So that’s what my specialty was, in Ten Eyck’s eyes; I was a gunman. Maybe the only pacifist gunman in the history of the world.
Eustaly arrived not long after dark; just a few minutes, in fact, after P. J. Mulligan and his merry men drove away toward oblivion. I saw Eli Zlott peeking after them out the living-room window, watching his handiwork go away to happen someplace.
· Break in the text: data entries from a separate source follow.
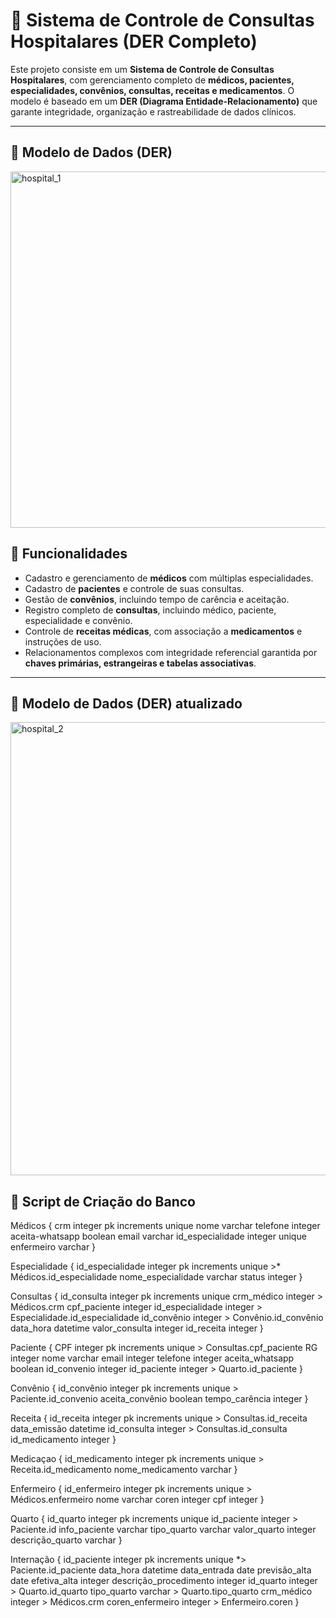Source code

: # 🏥 Sistema de Controle de Consultas Hospitalares (DER Completo)

Este projeto consiste em um **Sistema de Controle de Consultas Hospitalares**, com gerenciamento completo de **médicos, pacientes, especialidades, convênios, consultas, receitas e medicamentos**. O modelo é baseado em um **DER (Diagrama Entidade-Relacionamento)** que garante integridade, organização e rastreabilidade de dados clínicos.

---

## 🔹 Modelo de Dados (DER)

<img width="1347" height="570" alt="hospital_1" src="https://github.com/user-attachments/assets/4642cb9c-413c-46a9-b6a1-de4cf90ac830" />

## 🔹 Funcionalidades

- Cadastro e gerenciamento de **médicos** com múltiplas especialidades.
- Cadastro de **pacientes** e controle de suas consultas.
- Gestão de **convênios**, incluindo tempo de carência e aceitação.
- Registro completo de **consultas**, incluindo médico, paciente, especialidade e convênio.
- Controle de **receitas médicas**, com associação a **medicamentos** e instruções de uso.
- Relacionamentos complexos com integridade referencial garantida por **chaves primárias, estrangeiras e tabelas associativas**.

---

## 🔹 Modelo de Dados (DER) atualizado

<img width="1389" height="725" alt="hospital_2" src="https://github.com/user-attachments/assets/68d67c44-c450-4b78-9075-8f790cb70ef6" />

## 🔹 Script de Criação do Banco


Médicos {
	crm integer pk increments unique
	nome varchar
	telefone integer
	aceita-whatsapp boolean
	email varchar
	id_especialidade integer unique
	enfermeiro varchar
}

Especialidade {
	id_especialidade integer pk increments unique >* Médicos.id_especialidade
	nome_especialidade varchar
	status integer
}

Consultas {
	id_consulta integer pk increments unique
	crm_médico integer > Médicos.crm
	cpf_paciente integer
	id_especialidade integer > Especialidade.id_especialidade
	id_convênio integer > Convênio.id_convênio
	data_hora datetime
	valor_consulta integer
	id_receita integer
}

Paciente {
	CPF integer pk increments unique > Consultas.cpf_paciente
	RG integer
	nome varchar
	email integer
	telefone integer
	aceita_whatsapp boolean
	id_convenio integer
	id_paciente integer > Quarto.id_paciente
}

Convênio {
	id_convênio integer pk increments unique > Paciente.id_convenio
	aceita_convênio boolean
	tempo_carência integer
}

Receita {
	id_receita integer pk increments unique > Consultas.id_receita
	data_emissão datetime
	id_consulta integer > Consultas.id_consulta
	id_medicamento integer
}

Medicaçao {
	id_medicamento integer pk increments unique > Receita.id_medicamento
	nome_medicamento varchar
}

Enfermeiro {
	id_enfermeiro integer pk increments unique > Médicos.enfermeiro
	nome varchar
	coren integer
	cpf integer
}

Quarto {
	id_quarto integer pk increments unique
	id_paciente integer > Paciente.id
	info_paciente varchar
	tipo_quarto varchar
	valor_quarto integer
	descrição_quarto varchar
}

Internação {
	id_paciente integer pk increments unique *> Paciente.id_paciente
	data_hora datetime
	data_entrada date
	previsão_alta date
	efetiva_alta integer
	descrição_procedimento integer
	id_quarto integer > Quarto.id_quarto
	tipo_quarto varchar > Quarto.tipo_quarto
	crm_médico integer > Médicos.crm
	coren_enfermeiro integer > Enfermeiro.coren
}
I suppose the way he figured it, Celts, Teutons, what’s the difference?
Armstrong was already in the house, and it turned out at least one of his specialties was brawn; when Eustaly drove his two-year-old Mercury around to the back of the house, Armstrong came downstairs lugging two black suitcases neither of which I could do much more than lift and put right back down again. Armstrong stowed the suitcases in the trunk, Eustaly and Ten Eyck had a brief conference in a corner of the living room, Eustaly turned down with thanks Mrs. Bodkin’s offer of mince pie and coffee, and Ten Eyck motioned me to follow him upstairs to the second floor.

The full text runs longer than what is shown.